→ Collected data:
*** Block opens ***
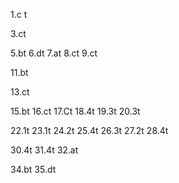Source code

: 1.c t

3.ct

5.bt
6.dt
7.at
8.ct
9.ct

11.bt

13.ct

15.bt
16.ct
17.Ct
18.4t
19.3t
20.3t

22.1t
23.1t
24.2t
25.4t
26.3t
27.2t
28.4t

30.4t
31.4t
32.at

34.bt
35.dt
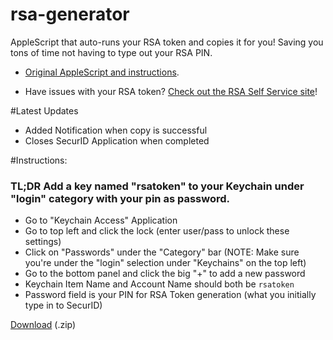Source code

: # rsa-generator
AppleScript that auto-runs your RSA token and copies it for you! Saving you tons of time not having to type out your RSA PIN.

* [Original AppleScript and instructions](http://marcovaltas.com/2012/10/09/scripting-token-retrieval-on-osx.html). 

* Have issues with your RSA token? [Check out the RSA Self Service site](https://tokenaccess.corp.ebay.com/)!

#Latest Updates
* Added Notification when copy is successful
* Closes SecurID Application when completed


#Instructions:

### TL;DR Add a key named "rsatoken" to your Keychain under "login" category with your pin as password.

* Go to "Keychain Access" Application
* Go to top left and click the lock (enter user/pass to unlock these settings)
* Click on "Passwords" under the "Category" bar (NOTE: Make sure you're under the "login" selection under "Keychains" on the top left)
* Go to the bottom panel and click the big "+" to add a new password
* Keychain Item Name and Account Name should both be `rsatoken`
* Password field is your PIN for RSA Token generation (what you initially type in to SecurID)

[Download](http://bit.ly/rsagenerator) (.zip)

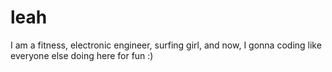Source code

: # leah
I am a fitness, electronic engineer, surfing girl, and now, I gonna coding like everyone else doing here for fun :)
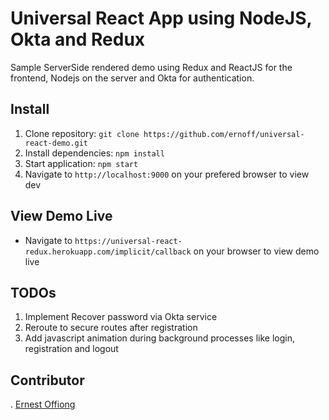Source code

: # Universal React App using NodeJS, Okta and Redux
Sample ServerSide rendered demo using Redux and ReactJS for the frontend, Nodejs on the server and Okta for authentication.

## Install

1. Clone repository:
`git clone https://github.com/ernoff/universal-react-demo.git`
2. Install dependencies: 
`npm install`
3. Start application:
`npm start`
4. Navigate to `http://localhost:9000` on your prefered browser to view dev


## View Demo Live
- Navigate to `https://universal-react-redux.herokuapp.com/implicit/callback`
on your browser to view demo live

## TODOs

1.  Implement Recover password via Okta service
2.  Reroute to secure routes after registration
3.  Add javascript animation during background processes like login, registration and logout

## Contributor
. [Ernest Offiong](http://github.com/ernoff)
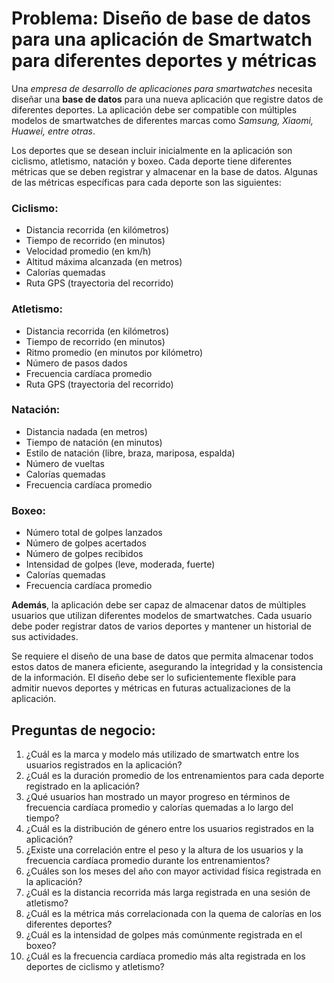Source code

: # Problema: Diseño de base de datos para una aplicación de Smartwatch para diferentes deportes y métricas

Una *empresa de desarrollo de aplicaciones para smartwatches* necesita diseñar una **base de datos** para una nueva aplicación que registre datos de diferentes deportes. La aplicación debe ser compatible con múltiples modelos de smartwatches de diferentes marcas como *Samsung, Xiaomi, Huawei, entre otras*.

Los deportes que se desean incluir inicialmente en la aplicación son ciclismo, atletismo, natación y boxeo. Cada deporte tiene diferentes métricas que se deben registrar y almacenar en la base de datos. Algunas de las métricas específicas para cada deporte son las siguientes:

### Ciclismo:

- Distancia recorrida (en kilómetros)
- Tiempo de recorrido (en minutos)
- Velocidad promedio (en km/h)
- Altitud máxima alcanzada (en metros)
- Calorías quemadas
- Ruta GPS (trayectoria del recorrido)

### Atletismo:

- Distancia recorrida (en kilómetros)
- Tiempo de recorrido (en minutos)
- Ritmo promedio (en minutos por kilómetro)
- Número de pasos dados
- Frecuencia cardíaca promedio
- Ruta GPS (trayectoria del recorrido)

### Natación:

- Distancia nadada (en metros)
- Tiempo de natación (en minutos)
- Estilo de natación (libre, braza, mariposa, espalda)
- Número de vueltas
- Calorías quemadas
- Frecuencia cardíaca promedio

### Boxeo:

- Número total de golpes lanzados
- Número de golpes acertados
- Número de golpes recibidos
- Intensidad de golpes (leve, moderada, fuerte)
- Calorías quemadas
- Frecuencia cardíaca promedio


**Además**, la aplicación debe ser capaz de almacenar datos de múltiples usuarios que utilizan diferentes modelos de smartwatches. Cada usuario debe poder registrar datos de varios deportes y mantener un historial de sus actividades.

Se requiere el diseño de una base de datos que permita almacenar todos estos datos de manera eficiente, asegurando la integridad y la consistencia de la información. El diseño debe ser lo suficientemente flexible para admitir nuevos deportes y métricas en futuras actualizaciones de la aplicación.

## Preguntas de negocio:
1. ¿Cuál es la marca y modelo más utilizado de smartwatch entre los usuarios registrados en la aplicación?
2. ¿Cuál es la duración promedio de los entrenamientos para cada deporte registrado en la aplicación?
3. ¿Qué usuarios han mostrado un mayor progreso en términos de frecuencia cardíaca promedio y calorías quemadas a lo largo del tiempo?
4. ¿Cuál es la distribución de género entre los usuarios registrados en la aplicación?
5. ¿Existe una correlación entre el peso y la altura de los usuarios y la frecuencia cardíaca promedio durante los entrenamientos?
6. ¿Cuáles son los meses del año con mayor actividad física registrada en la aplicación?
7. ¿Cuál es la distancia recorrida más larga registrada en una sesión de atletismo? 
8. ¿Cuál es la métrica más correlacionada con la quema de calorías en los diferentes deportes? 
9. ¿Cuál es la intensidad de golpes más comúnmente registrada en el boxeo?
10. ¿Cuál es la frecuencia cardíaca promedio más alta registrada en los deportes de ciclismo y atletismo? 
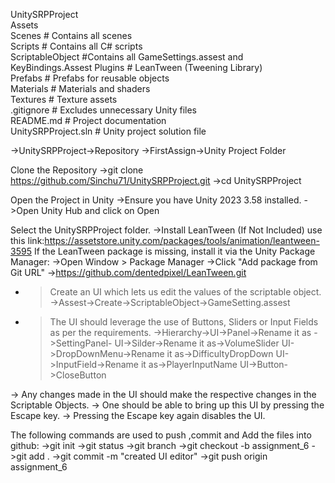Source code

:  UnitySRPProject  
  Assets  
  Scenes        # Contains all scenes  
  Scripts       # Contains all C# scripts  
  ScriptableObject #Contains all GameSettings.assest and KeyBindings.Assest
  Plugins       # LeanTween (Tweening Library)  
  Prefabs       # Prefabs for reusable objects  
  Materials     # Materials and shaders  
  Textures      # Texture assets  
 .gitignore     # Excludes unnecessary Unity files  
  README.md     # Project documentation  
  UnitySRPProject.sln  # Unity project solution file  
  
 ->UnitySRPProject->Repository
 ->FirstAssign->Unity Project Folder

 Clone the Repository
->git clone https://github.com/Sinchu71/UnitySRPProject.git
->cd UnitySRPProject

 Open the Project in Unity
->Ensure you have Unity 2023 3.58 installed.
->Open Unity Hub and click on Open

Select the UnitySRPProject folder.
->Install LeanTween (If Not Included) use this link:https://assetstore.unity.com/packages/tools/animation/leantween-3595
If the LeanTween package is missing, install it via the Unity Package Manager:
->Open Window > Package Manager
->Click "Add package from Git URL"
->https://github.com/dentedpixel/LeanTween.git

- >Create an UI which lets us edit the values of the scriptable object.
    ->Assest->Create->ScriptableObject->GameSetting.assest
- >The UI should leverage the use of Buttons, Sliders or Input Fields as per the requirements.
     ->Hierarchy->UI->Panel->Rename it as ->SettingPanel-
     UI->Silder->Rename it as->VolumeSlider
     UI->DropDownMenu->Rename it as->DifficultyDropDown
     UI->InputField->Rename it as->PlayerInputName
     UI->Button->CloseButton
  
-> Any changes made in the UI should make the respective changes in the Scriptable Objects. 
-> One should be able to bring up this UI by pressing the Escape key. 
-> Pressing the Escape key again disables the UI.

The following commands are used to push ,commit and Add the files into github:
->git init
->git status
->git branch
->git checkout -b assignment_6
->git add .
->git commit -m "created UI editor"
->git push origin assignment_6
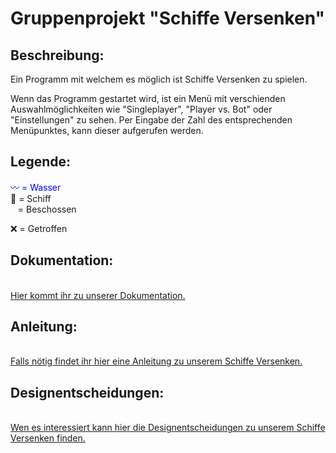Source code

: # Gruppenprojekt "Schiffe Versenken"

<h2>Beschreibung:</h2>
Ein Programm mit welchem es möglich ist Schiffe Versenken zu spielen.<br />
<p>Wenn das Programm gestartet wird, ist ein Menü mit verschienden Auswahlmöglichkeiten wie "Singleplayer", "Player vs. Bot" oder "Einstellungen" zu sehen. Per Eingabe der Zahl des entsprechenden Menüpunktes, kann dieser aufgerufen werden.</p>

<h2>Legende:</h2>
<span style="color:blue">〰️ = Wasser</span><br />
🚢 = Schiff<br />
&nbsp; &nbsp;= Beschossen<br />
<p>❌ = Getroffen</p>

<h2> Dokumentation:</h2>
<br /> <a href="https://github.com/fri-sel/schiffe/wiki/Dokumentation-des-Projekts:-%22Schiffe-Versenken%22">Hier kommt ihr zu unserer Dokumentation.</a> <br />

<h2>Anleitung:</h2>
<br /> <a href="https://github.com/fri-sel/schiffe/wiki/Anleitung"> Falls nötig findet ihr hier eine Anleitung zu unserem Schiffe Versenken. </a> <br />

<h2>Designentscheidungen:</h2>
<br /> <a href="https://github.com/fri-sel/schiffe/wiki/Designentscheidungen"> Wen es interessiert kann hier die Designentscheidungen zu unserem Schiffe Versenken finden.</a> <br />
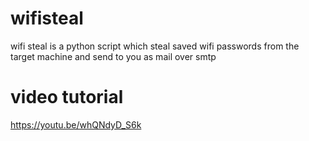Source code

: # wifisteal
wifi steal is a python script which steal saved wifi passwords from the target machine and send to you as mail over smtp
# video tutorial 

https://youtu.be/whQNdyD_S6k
*** Block closes ***
*** Block opens ***
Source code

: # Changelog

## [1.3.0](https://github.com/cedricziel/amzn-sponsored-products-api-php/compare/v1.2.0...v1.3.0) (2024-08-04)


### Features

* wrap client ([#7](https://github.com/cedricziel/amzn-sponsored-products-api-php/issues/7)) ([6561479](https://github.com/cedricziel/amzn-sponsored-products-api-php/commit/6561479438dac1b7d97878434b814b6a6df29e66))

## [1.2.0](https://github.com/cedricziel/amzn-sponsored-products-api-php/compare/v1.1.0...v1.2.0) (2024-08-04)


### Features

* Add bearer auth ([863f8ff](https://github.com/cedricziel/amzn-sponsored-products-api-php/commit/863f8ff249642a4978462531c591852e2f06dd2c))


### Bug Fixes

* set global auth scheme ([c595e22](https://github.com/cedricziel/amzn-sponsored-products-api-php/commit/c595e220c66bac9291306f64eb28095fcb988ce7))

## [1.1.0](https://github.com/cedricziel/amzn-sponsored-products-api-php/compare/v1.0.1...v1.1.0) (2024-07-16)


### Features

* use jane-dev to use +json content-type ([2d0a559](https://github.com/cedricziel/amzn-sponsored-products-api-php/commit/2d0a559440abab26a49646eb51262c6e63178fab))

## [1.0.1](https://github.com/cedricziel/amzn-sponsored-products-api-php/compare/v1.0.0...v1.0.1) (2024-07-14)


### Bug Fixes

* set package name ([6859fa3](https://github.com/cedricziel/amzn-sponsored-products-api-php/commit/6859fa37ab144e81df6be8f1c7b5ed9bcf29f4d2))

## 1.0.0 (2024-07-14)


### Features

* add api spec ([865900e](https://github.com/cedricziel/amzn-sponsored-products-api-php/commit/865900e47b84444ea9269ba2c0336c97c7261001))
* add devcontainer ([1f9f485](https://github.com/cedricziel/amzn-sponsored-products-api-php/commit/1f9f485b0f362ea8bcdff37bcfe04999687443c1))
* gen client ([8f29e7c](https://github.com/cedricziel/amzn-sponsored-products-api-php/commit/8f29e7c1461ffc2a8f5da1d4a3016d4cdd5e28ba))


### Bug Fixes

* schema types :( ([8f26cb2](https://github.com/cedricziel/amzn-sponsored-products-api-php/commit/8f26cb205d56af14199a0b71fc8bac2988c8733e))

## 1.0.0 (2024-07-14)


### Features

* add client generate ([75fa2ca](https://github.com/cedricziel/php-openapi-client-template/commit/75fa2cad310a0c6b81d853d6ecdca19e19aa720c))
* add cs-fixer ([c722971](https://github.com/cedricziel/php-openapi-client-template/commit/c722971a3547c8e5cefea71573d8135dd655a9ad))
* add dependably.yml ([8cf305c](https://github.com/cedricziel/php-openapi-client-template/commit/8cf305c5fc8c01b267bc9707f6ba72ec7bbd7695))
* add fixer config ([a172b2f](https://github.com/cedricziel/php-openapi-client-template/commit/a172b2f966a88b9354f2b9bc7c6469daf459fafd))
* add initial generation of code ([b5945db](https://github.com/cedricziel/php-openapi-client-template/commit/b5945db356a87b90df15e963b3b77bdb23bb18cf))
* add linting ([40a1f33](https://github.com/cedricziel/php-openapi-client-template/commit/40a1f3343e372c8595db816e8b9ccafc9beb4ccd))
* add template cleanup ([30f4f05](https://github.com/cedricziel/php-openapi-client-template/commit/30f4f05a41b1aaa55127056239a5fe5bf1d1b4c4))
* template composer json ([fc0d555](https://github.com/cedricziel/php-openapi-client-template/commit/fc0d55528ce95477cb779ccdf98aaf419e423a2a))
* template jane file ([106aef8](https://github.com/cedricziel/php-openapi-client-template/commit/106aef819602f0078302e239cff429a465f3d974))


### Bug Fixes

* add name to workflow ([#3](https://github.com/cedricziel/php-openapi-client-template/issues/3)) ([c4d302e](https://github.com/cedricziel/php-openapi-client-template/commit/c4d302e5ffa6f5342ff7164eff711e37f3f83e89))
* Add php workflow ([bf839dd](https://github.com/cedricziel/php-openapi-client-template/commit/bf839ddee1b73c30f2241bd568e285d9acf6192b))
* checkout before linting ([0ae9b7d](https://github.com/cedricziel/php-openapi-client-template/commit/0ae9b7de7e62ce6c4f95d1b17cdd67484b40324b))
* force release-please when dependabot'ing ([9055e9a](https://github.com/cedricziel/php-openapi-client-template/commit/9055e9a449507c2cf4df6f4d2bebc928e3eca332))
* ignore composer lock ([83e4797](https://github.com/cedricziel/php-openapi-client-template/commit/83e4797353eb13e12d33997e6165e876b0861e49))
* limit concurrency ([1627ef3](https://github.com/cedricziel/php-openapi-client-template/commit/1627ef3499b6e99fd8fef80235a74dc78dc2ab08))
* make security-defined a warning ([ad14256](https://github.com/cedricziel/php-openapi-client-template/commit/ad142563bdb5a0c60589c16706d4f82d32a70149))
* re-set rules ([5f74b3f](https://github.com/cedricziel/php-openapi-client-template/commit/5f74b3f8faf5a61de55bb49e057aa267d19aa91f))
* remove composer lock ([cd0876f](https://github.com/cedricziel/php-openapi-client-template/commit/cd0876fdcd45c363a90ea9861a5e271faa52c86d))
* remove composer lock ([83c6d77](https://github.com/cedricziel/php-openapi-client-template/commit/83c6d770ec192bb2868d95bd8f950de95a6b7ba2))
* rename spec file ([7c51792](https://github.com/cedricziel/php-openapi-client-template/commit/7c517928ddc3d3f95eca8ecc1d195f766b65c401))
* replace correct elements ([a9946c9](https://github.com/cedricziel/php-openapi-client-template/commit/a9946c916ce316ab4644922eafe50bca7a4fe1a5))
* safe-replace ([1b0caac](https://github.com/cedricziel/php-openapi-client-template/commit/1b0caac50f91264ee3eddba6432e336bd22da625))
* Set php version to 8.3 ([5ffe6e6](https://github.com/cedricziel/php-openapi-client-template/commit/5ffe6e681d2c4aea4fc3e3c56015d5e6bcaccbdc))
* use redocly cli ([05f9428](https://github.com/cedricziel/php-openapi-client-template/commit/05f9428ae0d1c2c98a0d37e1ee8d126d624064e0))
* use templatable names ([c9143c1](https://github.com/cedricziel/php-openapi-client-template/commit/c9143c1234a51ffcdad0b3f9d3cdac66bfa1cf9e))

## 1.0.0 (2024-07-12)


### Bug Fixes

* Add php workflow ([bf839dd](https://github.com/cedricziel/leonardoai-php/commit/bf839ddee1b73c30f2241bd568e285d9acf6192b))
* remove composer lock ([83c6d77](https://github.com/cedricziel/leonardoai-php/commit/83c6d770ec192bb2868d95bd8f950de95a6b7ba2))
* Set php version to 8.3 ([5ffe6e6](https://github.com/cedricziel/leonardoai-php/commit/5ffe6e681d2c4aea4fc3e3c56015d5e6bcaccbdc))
*** Block closes ***
→ What you are asked to do: Only a number belongs in the answer: the number of lines in the preceding data that hold "linting".

→ Answer: 2